-- Goal of the exercise --
From the first line to the last, print the material exactly, skipping the pictures.

──────────

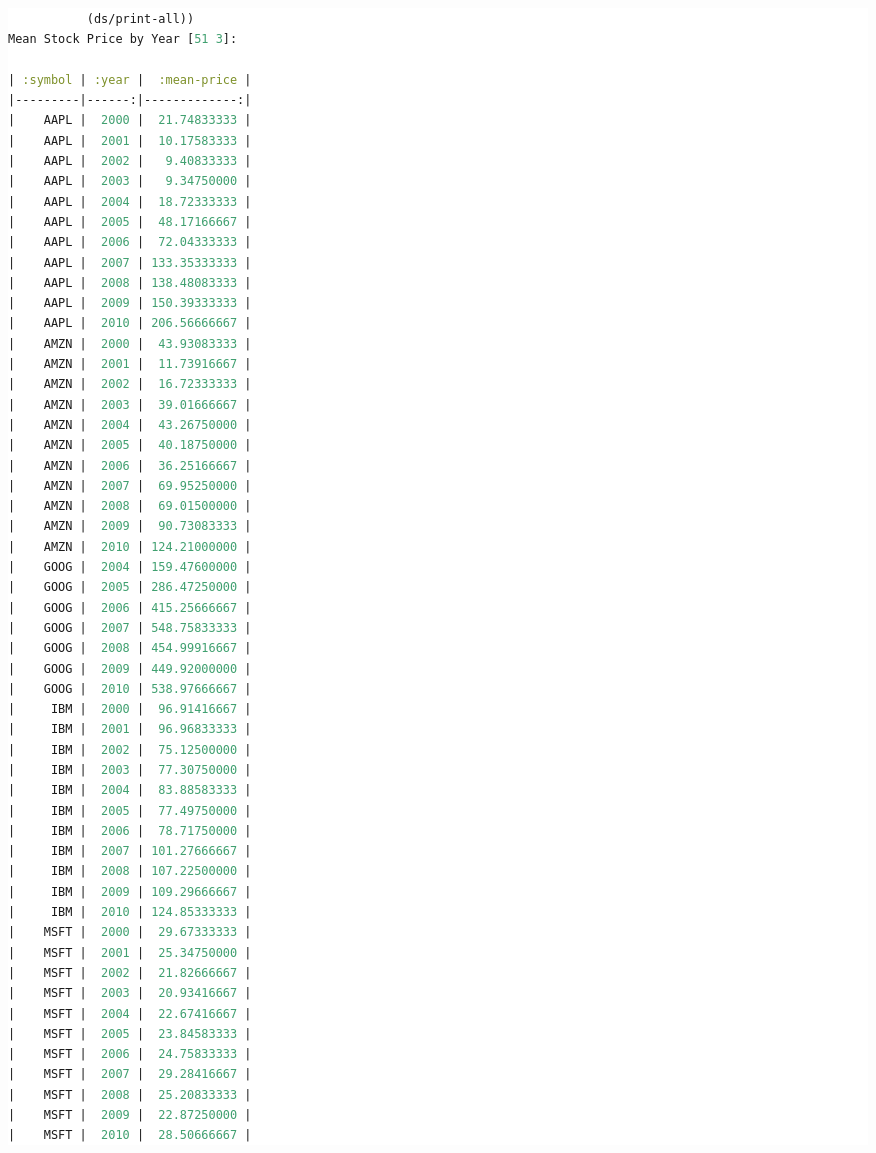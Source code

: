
 ```clojure
           (ds/print-all))
Mean Stock Price by Year [51 3]:

| :symbol | :year |  :mean-price |
|---------|------:|-------------:|
|    AAPL |  2000 |  21.74833333 |
|    AAPL |  2001 |  10.17583333 |
|    AAPL |  2002 |   9.40833333 |
|    AAPL |  2003 |   9.34750000 |
|    AAPL |  2004 |  18.72333333 |
|    AAPL |  2005 |  48.17166667 |
|    AAPL |  2006 |  72.04333333 |
|    AAPL |  2007 | 133.35333333 |
|    AAPL |  2008 | 138.48083333 |
|    AAPL |  2009 | 150.39333333 |
|    AAPL |  2010 | 206.56666667 |
|    AMZN |  2000 |  43.93083333 |
|    AMZN |  2001 |  11.73916667 |
|    AMZN |  2002 |  16.72333333 |
|    AMZN |  2003 |  39.01666667 |
|    AMZN |  2004 |  43.26750000 |
|    AMZN |  2005 |  40.18750000 |
|    AMZN |  2006 |  36.25166667 |
|    AMZN |  2007 |  69.95250000 |
|    AMZN |  2008 |  69.01500000 |
|    AMZN |  2009 |  90.73083333 |
|    AMZN |  2010 | 124.21000000 |
|    GOOG |  2004 | 159.47600000 |
|    GOOG |  2005 | 286.47250000 |
|    GOOG |  2006 | 415.25666667 |
|    GOOG |  2007 | 548.75833333 |
|    GOOG |  2008 | 454.99916667 |
|    GOOG |  2009 | 449.92000000 |
|    GOOG |  2010 | 538.97666667 |
|     IBM |  2000 |  96.91416667 |
|     IBM |  2001 |  96.96833333 |
|     IBM |  2002 |  75.12500000 |
|     IBM |  2003 |  77.30750000 |
|     IBM |  2004 |  83.88583333 |
|     IBM |  2005 |  77.49750000 |
|     IBM |  2006 |  78.71750000 |
|     IBM |  2007 | 101.27666667 |
|     IBM |  2008 | 107.22500000 |
|     IBM |  2009 | 109.29666667 |
|     IBM |  2010 | 124.85333333 |
|    MSFT |  2000 |  29.67333333 |
|    MSFT |  2001 |  25.34750000 |
|    MSFT |  2002 |  21.82666667 |
|    MSFT |  2003 |  20.93416667 |
|    MSFT |  2004 |  22.67416667 |
|    MSFT |  2005 |  23.84583333 |
|    MSFT |  2006 |  24.75833333 |
|    MSFT |  2007 |  29.28416667 |
|    MSFT |  2008 |  25.20833333 |
|    MSFT |  2009 |  22.87250000 |
|    MSFT |  2010 |  28.50666667 |
```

──────────

-- Result of this task --
Source code

:
 ```clojure
           (ds/print-all))
Mean Stock Price by Year [51 3]:

| :symbol | :year |  :mean-price |
|---------|------:|-------------:|
|    AAPL |  2000 |  21.74833333 |
|    AAPL |  2001 |  10.17583333 |
|    AAPL |  2002 |   9.40833333 |
|    AAPL |  2003 |   9.34750000 |
|    AAPL |  2004 |  18.72333333 |
|    AAPL |  2005 |  48.17166667 |
|    AAPL |  2006 |  72.04333333 |
|    AAPL |  2007 | 133.35333333 |
|    AAPL |  2008 | 138.48083333 |
|    AAPL |  2009 | 150.39333333 |
|    AAPL |  2010 | 206.56666667 |
|    AMZN |  2000 |  43.93083333 |
|    AMZN |  2001 |  11.73916667 |
|    AMZN |  2002 |  16.72333333 |
|    AMZN |  2003 |  39.01666667 |
|    AMZN |  2004 |  43.26750000 |
|    AMZN |  2005 |  40.18750000 |
|    AMZN |  2006 |  36.25166667 |
|    AMZN |  2007 |  69.95250000 |
|    AMZN |  2008 |  69.01500000 |
|    AMZN |  2009 |  90.73083333 |
|    AMZN |  2010 | 124.21000000 |
|    GOOG |  2004 | 159.47600000 |
|    GOOG |  2005 | 286.47250000 |
|    GOOG |  2006 | 415.25666667 |
|    GOOG |  2007 | 548.75833333 |
|    GOOG |  2008 | 454.99916667 |
|    GOOG |  2009 | 449.92000000 |
|    GOOG |  2010 | 538.97666667 |
|     IBM |  2000 |  96.91416667 |
|     IBM |  2001 |  96.96833333 |
|     IBM |  2002 |  75.12500000 |
|     IBM |  2003 |  77.30750000 |
|     IBM |  2004 |  83.88583333 |
|     IBM |  2005 |  77.49750000 |
|     IBM |  2006 |  78.71750000 |
|     IBM |  2007 | 101.27666667 |
|     IBM |  2008 | 107.22500000 |
|     IBM |  2009 | 109.29666667 |
|     IBM |  2010 | 124.85333333 |
|    MSFT |  2000 |  29.67333333 |
|    MSFT |  2001 |  25.34750000 |
|    MSFT |  2002 |  21.82666667 |
|    MSFT |  2003 |  20.93416667 |
|    MSFT |  2004 |  22.67416667 |
|    MSFT |  2005 |  23.84583333 |
|    MSFT |  2006 |  24.75833333 |
|    MSFT |  2007 |  29.28416667 |
|    MSFT |  2008 |  25.20833333 |
|    MSFT |  2009 |  22.87250000 |
|    MSFT |  2010 |  28.50666667 |
```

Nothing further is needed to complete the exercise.